Saturday, October 16, 2010

Apache Tika

I was amazed with the kind of extraction facility has been made available in open source world. Apache Tika has has gone a long way to help developers come with better crawlers. I was happy to use it in a project

HADOOP+PIG+HIVE

Its been fun working on humongous data with an abstraction created by the realm of different projects under hadoop. PIG, HIVE being the query language which provides even better idiots layers on top it. Aspects of keeping a cluster running, with managing data sizes with various compression initially driven by LZO (elephant-bird) drifting towards block compression. Making ones life easier by using scheduler like Azkaban. Humongous data and heavy loading, thats the way to go

Monday, October 04, 2010

Murder + Capistrano

Deployments are one painful task in any production environment and it shows its ugly face in a resource heavy environment. PUPPET for OS centric deb/config could be useful. Recently got a chance to use a combo of capistrano and murder. Murder is a beautiful concept of torrent inspired production deploy and capistrano brings in the feature of other abstracted functionalities.

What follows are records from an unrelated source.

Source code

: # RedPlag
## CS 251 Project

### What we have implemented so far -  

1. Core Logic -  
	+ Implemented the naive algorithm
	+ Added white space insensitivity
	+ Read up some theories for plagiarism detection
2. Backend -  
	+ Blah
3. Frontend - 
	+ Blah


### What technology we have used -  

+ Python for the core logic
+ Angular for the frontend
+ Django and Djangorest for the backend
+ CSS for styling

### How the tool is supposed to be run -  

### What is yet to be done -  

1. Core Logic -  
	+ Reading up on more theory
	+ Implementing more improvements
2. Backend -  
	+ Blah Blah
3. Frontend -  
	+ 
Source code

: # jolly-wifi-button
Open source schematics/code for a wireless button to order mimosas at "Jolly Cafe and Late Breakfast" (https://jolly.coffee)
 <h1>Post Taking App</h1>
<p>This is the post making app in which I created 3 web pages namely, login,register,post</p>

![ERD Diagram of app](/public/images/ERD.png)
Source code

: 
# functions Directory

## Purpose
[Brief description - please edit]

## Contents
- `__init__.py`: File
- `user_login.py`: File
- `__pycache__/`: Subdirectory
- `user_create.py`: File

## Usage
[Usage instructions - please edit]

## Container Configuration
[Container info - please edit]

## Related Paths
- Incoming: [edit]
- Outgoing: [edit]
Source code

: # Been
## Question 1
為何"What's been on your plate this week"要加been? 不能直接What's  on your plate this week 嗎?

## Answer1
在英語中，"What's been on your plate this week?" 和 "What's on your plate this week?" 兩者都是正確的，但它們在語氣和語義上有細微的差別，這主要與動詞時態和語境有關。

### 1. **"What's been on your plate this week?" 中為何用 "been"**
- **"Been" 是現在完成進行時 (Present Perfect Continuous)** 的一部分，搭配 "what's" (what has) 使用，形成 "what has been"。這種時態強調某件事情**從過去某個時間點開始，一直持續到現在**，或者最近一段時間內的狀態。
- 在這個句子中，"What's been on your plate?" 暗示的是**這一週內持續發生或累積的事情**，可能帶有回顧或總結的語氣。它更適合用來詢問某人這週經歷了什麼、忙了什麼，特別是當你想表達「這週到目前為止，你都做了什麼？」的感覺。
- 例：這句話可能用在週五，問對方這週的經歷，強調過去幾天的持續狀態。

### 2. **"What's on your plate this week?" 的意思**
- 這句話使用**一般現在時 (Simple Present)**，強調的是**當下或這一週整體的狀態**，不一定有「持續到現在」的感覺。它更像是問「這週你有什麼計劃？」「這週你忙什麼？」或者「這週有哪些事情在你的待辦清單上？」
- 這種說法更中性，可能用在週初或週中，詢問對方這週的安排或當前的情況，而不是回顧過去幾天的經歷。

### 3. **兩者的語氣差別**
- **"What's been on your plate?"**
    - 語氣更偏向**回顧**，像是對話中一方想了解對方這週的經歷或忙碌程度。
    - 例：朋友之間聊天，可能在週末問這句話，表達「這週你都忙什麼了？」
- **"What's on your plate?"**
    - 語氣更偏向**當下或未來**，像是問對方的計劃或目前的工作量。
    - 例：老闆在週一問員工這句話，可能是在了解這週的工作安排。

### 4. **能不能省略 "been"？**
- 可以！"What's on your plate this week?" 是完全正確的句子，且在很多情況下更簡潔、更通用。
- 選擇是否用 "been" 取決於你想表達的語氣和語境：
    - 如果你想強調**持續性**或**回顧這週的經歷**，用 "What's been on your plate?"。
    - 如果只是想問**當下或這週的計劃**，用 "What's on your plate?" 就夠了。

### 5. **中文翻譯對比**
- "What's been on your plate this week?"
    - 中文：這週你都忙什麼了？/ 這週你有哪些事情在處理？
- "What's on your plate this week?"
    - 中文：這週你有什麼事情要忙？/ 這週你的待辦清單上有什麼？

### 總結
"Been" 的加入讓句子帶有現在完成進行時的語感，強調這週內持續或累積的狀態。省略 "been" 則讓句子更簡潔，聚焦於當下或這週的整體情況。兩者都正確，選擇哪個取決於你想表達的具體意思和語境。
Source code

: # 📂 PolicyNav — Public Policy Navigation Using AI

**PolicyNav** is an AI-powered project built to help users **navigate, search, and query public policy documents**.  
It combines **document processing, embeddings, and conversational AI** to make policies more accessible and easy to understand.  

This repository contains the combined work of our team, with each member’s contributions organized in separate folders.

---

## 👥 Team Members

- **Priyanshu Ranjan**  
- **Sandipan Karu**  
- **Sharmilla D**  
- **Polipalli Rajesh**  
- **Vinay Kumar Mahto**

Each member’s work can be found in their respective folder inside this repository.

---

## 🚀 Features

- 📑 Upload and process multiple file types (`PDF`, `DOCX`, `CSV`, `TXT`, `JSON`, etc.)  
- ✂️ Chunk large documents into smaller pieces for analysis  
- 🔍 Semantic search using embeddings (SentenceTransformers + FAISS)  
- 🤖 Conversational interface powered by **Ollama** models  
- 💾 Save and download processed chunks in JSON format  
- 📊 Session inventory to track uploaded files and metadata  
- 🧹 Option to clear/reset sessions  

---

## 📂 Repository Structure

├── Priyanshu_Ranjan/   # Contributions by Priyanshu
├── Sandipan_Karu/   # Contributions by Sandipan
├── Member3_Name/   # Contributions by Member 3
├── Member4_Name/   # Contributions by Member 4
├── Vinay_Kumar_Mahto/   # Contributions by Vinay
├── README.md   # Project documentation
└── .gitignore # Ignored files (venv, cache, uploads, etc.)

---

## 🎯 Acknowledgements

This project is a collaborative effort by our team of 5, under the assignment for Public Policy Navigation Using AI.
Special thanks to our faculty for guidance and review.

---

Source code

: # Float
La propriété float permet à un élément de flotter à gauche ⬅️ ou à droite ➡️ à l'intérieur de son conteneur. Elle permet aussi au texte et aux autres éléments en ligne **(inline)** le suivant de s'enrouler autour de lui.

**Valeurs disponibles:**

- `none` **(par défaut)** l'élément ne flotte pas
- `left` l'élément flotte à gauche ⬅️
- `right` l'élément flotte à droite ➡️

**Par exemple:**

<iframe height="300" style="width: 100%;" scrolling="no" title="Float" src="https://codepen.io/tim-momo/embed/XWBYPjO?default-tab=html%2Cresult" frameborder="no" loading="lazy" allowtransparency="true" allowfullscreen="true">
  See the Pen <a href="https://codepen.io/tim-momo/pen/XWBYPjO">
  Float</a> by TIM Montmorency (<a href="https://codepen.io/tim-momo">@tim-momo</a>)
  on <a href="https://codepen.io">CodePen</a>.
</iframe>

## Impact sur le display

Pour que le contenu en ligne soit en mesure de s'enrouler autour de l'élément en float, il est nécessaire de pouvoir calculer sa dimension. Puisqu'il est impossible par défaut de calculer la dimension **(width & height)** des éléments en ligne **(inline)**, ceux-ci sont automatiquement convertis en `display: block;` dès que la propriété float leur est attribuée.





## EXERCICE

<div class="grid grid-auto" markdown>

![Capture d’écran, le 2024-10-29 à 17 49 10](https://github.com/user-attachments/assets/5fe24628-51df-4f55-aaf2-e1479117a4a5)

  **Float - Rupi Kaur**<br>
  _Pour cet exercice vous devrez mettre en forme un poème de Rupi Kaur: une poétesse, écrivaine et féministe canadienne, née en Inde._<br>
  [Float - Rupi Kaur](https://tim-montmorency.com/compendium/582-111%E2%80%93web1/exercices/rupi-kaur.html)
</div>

In the end I wonder why so many deployment tools is in RUBY or support a tool written in ruby by providing a gem of itself

Saturday, October 02, 2010

Ant , Maven, Ivy

Moving from the trustworthy ant to abstracted maven. The only thing I realised, unless applied company wide maven becomes hard although its usp is well established. Time to dibble with ivy for it promises a lot with transitive dependencies.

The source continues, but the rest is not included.